Jak ktoś ma czas to może sprawdzić wersje starsze niż 67 do 3 lub kopać w bugzilli ile razy poprawiali po publicznych zgłoszeniach ignorowania polis Windowsa.
Raczej wykluczam, że Firefox doda to do swoich polis jako zastępstwo lub test sprawdzania jednego z dwóch.
Stajesz się upierdliwy do tego stopnia że zaczynam zastanawiać się czy nie zablokować Twoich „mądrości” na amen w pacierzu skoro i tak są bez wartości i kultury.
Po pierwsze: samo attachments nie wystarczy, trzeba dodać jeszcze blacklistę w associations. W linku Krystiana była litania rozszerzeń, ale sprawdziłem i wildcard też działa (nie potrzebuję dla wybranych rozszerzeń tylko dla wszystkich). W Twoim linku tylko pierwszy node, który nie blokuje tworzenia strumieni (aczkolwiek powinien).

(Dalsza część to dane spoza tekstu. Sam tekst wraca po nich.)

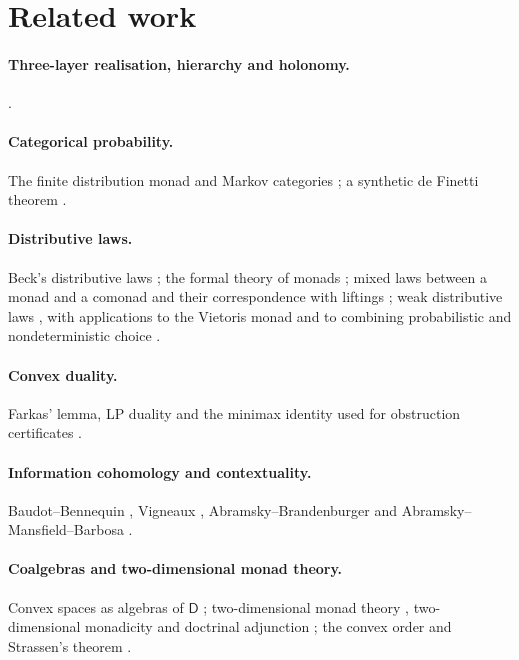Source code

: \documentclass[11pt]{article}
\theoremstyle{definition}
\theoremstyle{remark}
\newcommand{\D}{\mathsf{D}}
\begin{document}
\section{Related work}

\paragraph{Three-layer realisation, hierarchy and holonomy.}
\cite{Awasthi-ThreeLayers,Awasthi-Hierarchy,Awasthi-Holonomy}.
\paragraph{Categorical probability.} The finite distribution monad and Markov categories
\cite{Fritz2020,FGPR2023}; a synthetic de Finetti theorem \cite{FGP2021}.
\paragraph{Distributive laws.} Beck's distributive laws \cite{Beck1969}; the formal theory of monads
\cite{Street1972}; mixed laws between a monad and a comonad and their correspondence with liftings
\cite{PowerWatanabe2002}; weak distributive
laws \cite{Street2009,Bohm2010,BohmLackStreet2011}, with applications to the Vietoris monad
\cite{Garner2020} and to combining probabilistic and nondeterministic choice \cite{GoyPetrisan2020}.
\paragraph{Convex duality.} Farkas' lemma, LP duality and the minimax identity used for
obstruction certificates \cite{Schrijver1986}.
\paragraph{Information cohomology and contextuality.} Baudot--Bennequin \cite{BaudotBennequin2015},
Vigneaux \cite{Vigneaux2019}, Abramsky--Brandenburger \cite{AbramskyBrandenburger2011} and
Abramsky--Mansfield--Barbosa \cite{AbramskyMansfieldBarbosa2012}.
\paragraph{Coalgebras and two-dimensional monad theory.} Convex spaces as algebras of $\D$
\cite{Fritz2009}; two-dimensional monad theory \cite{BKP1989,Lack2002}, two-dimensional monadicity
\cite{Bourke2014} and doctrinal adjunction \cite{Kelly1974}; the convex order and Strassen's theorem
\cite{Strassen1965}.
\end{document}
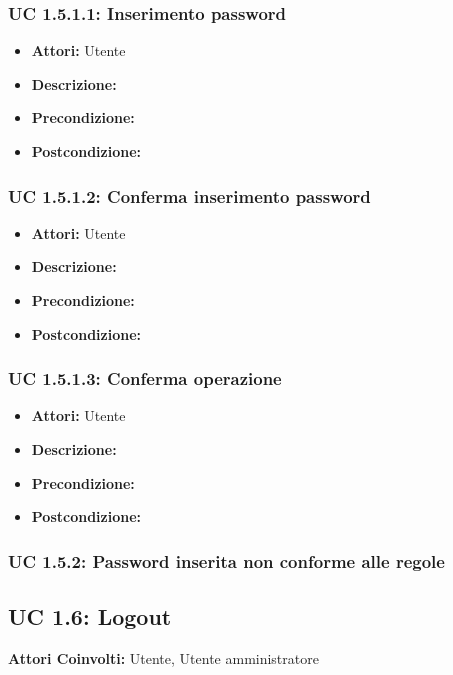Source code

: \subsubsection{UC 1.5.1.1: Inserimento password}

\begin{itemize}
\item \textbf{Attori:} Utente
\item \textbf{Descrizione:} 
\item \textbf{Precondizione:} 
\item \textbf{Postcondizione:} 
\end{itemize}

\subsubsection{UC 1.5.1.2: Conferma inserimento password }

\begin{itemize}
\item \textbf{Attori:} Utente
\item \textbf{Descrizione:} 
\item \textbf{Precondizione:} 
\item \textbf{Postcondizione:} 
\end{itemize}

\subsubsection{UC 1.5.1.3: Conferma operazione}

\begin{itemize}
\item \textbf{Attori:} Utente
\item \textbf{Descrizione:} 
\item \textbf{Precondizione:} 
\item \textbf{Postcondizione:} 
\end{itemize}

\subsubsection{UC 1.5.2: Password inserita non conforme alle regole}



\subsection{UC 1.6: Logout}

\textbf{Attori Coinvolti:}
Utente, Utente amministratore

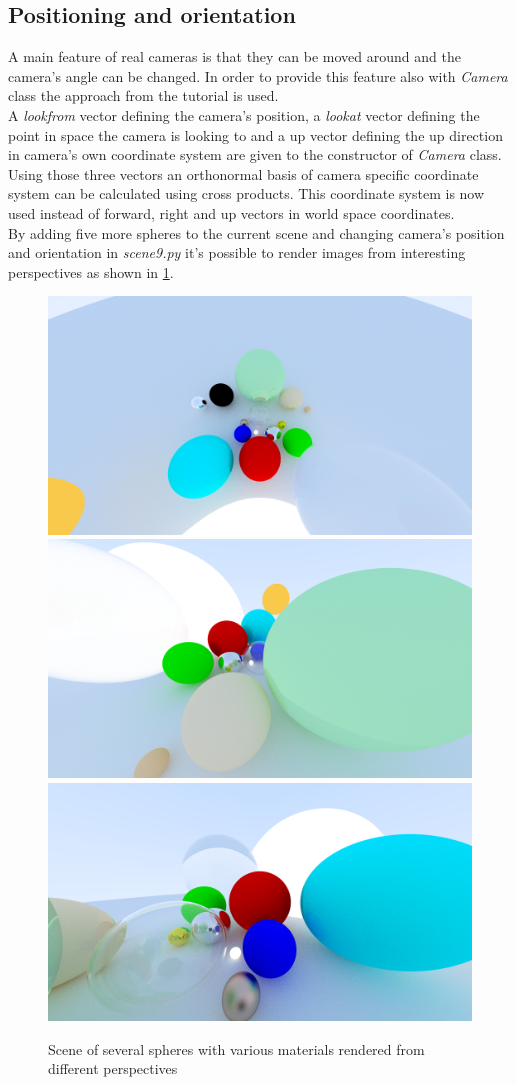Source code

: \documentclass[]{article}
\begin{document}
		\subsection{Positioning and orientation}
			A main feature of real cameras is that they can be moved around and the camera's angle can be changed. In order to provide this feature also with \emph{Camera} class the approach from the tutorial is used.
			\\
			A \emph{lookfrom} vector defining the camera's position, a \emph{lookat} vector defining the point in space the camera is looking to and a up vector defining the up direction in camera's own coordinate system are given to the constructor of \emph{Camera} class. Using those three vectors an orthonormal basis of camera specific coordinate system can be calculated using cross products. This coordinate system is now used instead of forward, right and up vectors in world space coordinates.
			\\
			By adding five more spheres to the current scene and changing camera's position and orientation in \emph{scene9.py} it's possible to render images from interesting perspectives as shown in \cref{fig:image9}.
			
			\begin{figure}[h]
				\centering
				\includegraphics[width=0.30\linewidth]{image9}
				\includegraphics[width=0.30\linewidth]{image9-2}
				\includegraphics[width=0.30\linewidth]{image9-3}
				\caption{Scene of several spheres with various materials rendered from different perspectives}
				\label{fig:image9}
			\end{figure}			
			
\end{document}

Po drugie: to bez znaczenia co dodaje FX w ADS (czyli bez znaczenia czy tylko zone identifier czy więcej śmieci i od której wersji, jak sugerujesz), a to dlatego że to ustawienie w rejestrze całkowicie wyłącza tworzenie strumieni - czyli dokładnie to o co pytałem w pierwszym poście.
Amerykę odkryto już wczesniej wiec po co sie chwalisz że sie o tym też dowiedziałeś?
Mój post tego dotyczy. Czytać ze zrozumieniem. Cały czas to powtarzam. Tobie i twoim „potomnym”
To są informacje kluczowe dla ludzi z przyszłości, którzy odnajdą ten temat. Niczym się nie chwalę…
Zaś to twoje posty wskazują na to, że to ty nie czytasz ze zrozumieniem. Mają prawie zawsze zerową wartość dodaną. Więc jeśli możesz to dla mnie zrobić to nie udzielaj się więcej w moich tematach. Taką mam prośbę.
Pokazałem ci ze te informacje sa w sieci juz od dawna.
I nie przeceniaj tego forum, tu ludzie z przyszłości informacji szukac nie będa.
Wystarczy wejść do działu „Sprawdzone porady” by to zrozumieć.